Quali forze politiche, in Europa e America, stanno supportando produzione sociale, libertà digitali e riduzione della protezione monopolistica garantita da brevetti e copyright?

Credo che ci troviamo di fronte all’emergere di un movimento per l’accesso globale alla conoscenza che rappresenta la risposta alle spinte degli anni Ottanta e Novanta in direzione dell’estensione di brevetti e copyright in ogni aspetto dell’innovazione e della creatività e della loro integrazione nel sistema globale del commercio tramite gli accordi Trips all’interno della Wto. Di questo movimento fanno parte alcune alleanze sorprendenti. Un primo elemento è costituito dalle organizzazioni tradizionali della società civile: associazioni di consumatori e gruppi per i diritti civili che percepiscono l’importanza della partecipazione degli individui alla produzione del loro ambiente informazionale.

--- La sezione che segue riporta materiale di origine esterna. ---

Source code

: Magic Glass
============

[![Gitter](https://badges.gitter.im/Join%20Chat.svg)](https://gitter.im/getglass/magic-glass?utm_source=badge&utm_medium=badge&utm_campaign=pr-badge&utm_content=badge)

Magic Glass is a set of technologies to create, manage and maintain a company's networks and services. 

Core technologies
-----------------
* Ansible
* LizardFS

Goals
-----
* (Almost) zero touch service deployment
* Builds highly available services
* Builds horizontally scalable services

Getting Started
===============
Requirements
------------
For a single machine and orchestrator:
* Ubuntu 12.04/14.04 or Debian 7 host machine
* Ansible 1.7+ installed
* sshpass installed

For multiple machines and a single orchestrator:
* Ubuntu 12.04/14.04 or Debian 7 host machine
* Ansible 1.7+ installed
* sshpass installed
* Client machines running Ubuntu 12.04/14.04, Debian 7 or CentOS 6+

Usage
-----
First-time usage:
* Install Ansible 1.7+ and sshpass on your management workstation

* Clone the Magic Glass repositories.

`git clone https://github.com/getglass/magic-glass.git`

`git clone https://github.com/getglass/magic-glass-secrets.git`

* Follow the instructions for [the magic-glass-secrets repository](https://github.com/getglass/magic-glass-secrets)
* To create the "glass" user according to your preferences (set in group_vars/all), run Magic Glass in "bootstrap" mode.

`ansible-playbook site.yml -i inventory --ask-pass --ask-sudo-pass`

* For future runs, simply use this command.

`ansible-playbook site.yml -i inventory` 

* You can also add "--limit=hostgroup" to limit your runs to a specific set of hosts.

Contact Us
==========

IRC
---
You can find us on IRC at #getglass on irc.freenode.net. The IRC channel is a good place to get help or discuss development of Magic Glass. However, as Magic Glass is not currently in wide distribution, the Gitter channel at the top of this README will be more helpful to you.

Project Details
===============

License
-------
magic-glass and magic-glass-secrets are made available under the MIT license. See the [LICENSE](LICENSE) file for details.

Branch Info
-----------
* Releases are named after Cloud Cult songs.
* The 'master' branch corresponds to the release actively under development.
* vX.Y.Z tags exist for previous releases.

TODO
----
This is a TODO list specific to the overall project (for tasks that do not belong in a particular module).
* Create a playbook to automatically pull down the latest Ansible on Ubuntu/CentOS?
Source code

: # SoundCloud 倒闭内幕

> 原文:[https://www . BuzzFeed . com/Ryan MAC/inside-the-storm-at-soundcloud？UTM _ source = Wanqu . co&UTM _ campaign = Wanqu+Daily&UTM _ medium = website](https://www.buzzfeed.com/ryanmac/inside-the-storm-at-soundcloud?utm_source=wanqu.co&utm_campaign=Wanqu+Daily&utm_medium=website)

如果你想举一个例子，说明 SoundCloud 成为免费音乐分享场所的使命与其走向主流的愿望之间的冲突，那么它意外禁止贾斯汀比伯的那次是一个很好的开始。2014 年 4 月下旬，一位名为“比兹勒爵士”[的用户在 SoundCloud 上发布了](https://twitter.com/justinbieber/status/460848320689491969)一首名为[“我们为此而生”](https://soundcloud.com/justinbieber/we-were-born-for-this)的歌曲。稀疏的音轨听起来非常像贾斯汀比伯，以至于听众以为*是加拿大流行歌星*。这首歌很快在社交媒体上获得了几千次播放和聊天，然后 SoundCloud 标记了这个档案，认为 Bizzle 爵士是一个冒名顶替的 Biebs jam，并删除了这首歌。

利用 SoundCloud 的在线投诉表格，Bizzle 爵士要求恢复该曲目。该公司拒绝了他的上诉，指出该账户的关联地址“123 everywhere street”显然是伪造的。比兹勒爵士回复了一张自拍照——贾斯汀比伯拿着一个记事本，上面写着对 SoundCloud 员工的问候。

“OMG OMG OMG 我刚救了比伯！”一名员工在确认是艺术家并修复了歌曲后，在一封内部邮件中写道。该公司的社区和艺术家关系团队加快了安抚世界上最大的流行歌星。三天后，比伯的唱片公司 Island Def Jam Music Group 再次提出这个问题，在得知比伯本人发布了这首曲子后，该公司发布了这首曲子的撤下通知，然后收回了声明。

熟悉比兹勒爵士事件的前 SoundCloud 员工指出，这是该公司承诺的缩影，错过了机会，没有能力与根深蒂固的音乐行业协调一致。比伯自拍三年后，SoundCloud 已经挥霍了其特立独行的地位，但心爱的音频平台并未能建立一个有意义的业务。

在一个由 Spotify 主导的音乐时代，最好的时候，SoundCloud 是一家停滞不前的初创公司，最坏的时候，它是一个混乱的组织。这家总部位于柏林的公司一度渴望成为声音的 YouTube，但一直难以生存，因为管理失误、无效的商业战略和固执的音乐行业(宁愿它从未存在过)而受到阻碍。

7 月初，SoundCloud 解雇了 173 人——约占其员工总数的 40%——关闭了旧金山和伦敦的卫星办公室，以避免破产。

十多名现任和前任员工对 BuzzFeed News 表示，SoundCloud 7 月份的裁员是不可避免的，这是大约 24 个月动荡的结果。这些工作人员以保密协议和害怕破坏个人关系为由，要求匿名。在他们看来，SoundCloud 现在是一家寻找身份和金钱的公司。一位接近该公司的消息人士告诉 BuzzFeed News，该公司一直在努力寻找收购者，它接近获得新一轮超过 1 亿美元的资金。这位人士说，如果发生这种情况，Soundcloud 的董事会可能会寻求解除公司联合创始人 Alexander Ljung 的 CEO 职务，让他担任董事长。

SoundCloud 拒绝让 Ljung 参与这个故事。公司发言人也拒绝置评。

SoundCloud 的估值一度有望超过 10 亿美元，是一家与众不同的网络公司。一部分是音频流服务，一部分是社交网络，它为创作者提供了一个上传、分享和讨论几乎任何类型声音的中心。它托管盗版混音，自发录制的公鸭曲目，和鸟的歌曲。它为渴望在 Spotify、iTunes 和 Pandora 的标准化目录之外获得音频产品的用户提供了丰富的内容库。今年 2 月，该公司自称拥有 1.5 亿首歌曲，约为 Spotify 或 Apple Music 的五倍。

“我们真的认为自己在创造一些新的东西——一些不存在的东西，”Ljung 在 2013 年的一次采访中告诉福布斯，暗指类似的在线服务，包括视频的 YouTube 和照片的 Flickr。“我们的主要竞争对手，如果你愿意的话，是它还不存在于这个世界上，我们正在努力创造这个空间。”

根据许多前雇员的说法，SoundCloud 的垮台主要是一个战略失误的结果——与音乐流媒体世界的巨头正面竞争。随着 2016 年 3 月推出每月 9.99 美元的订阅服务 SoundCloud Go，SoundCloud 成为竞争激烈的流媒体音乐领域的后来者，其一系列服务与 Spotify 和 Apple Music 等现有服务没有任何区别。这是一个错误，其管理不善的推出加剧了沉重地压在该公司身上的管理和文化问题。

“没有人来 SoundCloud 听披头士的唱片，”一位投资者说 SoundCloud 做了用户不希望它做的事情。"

Un altro elemento è rappresentato dai programmatori. L’emergere del movimento del free software ha portato più di un milione di informatici, soprattutto negli Stati uniti e in Europa, alla consapevolezza di subire gli effetti di copyright e brevetti, e li ha politicizzati in modi che per gli ingegneri del passato sarebbero risultati estremamente atipici. Gli scontri su musica e video, insieme alle disponibilità su larga scala di strumenti che rendono qualunque teenager un potenziale creativo (e un potenziale criminale) hanno guidato il movimento degli studenti per la free culture e quello dei Creative Commons.

Al contempo, le maggiori aziende di tecnologia dell’informazione stanno comprendendo che l’ecosistema legale all’interno del quale si trovano a operare sta alzando i costi che esse devono sopportare senza dar loro alcun vantaggio reale. Molte aziende di It si trovano a spendere milioni di dollari in brevetti che hanno solo scopi difensivi, e a doversi preoccupare della possibilità che i loro standard vengano trafugati dal possessore di un brevetto, oppure che chi detiene un diritto di proprietà intellettuale li citi in giudizio per cifre astronomiche a causa di una tecnologia da loro sviluppata.

Anche alcuni paesi in via di sviluppo, in particolare il Brasile, hanno cominciato a fare causa comune con questa grande coalizione sotto la sigla “A2K” – Access to Knowledge. Si tratta di un movimento molto simile a quello apparso negli Stati uniti tra il 1999 e il 2001, quando organizzazioni della società civile e compagnie tecnologiche cominciarono a formare una lobby che per quasi un decennio ha prevenuto l’approvazione di leggi o regolamenti che facessero gli interessi degli incumbent dell’economia industriale dell’informazione. Inoltre è simile al movimento europeo contro la brevettazione del software. Ma ora sta raggiungendo dimensioni globali.

Il 2006 è stato l’anno del social networking e del web 2.0. Credi che finiranno come la bolla delle dot-com o che sia davvero possibile cavarne un sacco di denaro, come sembrano inclini a credere Google e Murdoch?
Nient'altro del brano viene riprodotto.